Problem description → If a line in the entries below includes "IDTR", pick it out and copy it.

Provided material →
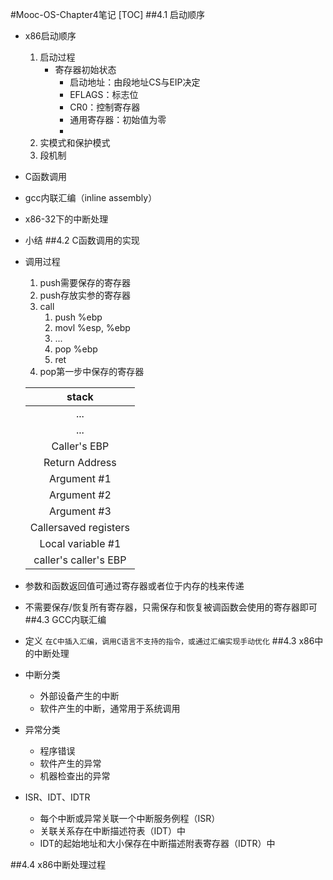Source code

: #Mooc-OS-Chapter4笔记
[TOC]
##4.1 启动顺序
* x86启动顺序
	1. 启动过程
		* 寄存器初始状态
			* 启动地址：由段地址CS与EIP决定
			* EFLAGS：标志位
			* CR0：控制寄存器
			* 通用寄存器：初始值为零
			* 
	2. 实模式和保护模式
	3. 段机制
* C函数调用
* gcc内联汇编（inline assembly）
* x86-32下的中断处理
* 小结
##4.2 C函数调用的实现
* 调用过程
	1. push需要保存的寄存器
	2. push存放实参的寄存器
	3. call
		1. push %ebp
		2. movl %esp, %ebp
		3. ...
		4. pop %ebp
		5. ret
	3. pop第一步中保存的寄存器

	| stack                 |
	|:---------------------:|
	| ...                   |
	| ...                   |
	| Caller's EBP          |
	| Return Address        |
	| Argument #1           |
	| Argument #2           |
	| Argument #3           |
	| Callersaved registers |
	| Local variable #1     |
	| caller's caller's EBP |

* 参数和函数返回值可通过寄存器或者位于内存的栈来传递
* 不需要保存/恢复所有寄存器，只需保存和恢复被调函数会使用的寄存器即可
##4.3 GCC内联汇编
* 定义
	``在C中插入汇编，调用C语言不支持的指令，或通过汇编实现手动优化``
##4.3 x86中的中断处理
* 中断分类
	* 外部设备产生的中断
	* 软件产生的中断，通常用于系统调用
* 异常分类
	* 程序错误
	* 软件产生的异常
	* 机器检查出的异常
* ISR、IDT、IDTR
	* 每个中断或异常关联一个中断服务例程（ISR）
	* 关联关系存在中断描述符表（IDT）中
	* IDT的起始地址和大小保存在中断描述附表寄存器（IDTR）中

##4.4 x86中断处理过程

...

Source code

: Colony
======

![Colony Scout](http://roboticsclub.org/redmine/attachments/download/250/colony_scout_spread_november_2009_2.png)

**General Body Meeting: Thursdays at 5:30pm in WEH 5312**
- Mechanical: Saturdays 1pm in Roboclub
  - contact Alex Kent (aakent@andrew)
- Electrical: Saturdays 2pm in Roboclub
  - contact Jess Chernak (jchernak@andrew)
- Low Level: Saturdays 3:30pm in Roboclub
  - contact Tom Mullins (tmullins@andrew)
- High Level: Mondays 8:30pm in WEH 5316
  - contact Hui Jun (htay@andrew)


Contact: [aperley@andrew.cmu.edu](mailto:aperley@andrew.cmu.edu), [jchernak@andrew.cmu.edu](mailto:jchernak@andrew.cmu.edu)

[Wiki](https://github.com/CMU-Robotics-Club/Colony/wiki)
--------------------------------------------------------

Reply to the exercise →
* ISR、IDT、IDTR
	* IDT的起始地址和大小保存在中断描述附表寄存器（IDTR）中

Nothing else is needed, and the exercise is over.